We visited Brano's on Christmas Eve with a couple of our kids. It was busy but the food and service was excellent! With an appetizer and drinks our bill came to $91.21 for four adults which isn't a bad price for what we enjoyed. The only negative thing that I can say about Brano's is the overuse of dried parsley flakes as a garnish. It was virtually on every dish we ordered. It was even on the salad, the soup and the bread so it was rather redundant. Other than that we had no complaints so this restaurant has made it onto our must visit when in the area list.
We ordered the shrimp & crab parmesan dip served with warm pita bread (not pictured) as our appetizer. It was a lovely, rich tasting appetizer to start the meal with. Entrées are served with your choice of soup or salad and dinner rolls. The salad is simply romaine lettuce, tomatoes, cucumbers & onion with your choice of dressings but it is nicely presented.
One of the kids ordered the backened snapper with shrimp entrée. Sides included mashed potatoes and grilled vegetables on a bed of baby greens. Blackened refers to a Cajun seasoning blend used to coat the fish before pan frying. You can buy prepared blackened seasoning or make your own blend as desired for home cooking.

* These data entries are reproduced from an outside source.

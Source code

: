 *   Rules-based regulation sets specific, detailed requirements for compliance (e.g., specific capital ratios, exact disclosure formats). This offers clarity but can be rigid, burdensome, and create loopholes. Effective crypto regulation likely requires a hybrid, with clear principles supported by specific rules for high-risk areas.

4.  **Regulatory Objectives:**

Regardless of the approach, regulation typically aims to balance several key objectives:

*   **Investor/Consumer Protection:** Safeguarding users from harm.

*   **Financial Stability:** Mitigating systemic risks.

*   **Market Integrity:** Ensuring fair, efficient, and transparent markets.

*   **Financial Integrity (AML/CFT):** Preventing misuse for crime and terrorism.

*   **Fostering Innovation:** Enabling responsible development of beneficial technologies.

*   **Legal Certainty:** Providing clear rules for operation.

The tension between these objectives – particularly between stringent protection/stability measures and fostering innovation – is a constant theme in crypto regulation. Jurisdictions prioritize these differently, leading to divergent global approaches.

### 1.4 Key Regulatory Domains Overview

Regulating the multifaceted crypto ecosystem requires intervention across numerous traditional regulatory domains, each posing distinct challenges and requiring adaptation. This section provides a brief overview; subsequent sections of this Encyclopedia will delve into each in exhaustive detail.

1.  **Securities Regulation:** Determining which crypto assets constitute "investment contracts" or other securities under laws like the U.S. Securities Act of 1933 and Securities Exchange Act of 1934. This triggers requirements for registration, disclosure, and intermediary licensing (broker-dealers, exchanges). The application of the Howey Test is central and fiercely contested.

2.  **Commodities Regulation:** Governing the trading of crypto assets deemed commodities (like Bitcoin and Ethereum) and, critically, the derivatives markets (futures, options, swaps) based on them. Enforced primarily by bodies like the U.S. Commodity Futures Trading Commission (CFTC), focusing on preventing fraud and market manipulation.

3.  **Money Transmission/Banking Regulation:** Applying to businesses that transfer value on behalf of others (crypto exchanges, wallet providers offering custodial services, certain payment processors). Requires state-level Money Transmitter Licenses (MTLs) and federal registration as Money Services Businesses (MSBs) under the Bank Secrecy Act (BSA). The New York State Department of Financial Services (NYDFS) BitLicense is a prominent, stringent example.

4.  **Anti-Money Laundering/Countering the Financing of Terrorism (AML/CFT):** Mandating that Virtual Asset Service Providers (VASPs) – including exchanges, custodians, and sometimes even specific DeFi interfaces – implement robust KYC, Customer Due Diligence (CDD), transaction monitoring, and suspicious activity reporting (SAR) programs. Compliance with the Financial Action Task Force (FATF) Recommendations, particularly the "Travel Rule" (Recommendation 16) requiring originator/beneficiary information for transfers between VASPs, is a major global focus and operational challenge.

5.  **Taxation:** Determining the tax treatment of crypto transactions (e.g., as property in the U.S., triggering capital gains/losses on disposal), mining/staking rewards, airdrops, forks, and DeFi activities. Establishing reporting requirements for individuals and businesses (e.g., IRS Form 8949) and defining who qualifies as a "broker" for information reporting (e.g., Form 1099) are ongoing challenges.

One of our kids ordered the Fettucini Alfredo with chicken entrée. And doesn't it just look scrumptious? Alfredo sauce is simply a bechemel sauce (white sauce) with parmesan cheese added. It is rich and creamy, a true comfort food. What was a bit different with this Alfredo sauce was the consistency. It was thinner than most Alfredo sauces giving an almost borderline stoup to borrow from Rachel Ray's favourite saying. A stoup is thinner than a stew but thicker than a soup.
This would be a very easy dish to duplicate at home. I think the only thing I would do a bit differently is to sear the chicken for a bit of colour and flavour.
I ordered the spaghetti your way with a plain meat sauce (not pictured). It was delicious! My husband ordered the veal parmigiana. This gorgeous entrée came with a serving of spaghetti with a choice of marinara or marsala sauce. He had the marsala sauce. The veal was smothered with a marsala wine and mushroom sauce then topped with a wonderful coating of parmigan cheese.
This too is another easy to duplicate dish at home. Veal cutlets can be purchased already breaded or you can easily bread them yourself. Marsla is an Italian fortified wine very similar to a port wine. The marsala spaghetti sauce is essentially a marinara sauce with marsala added for flavour and body during the cooking process.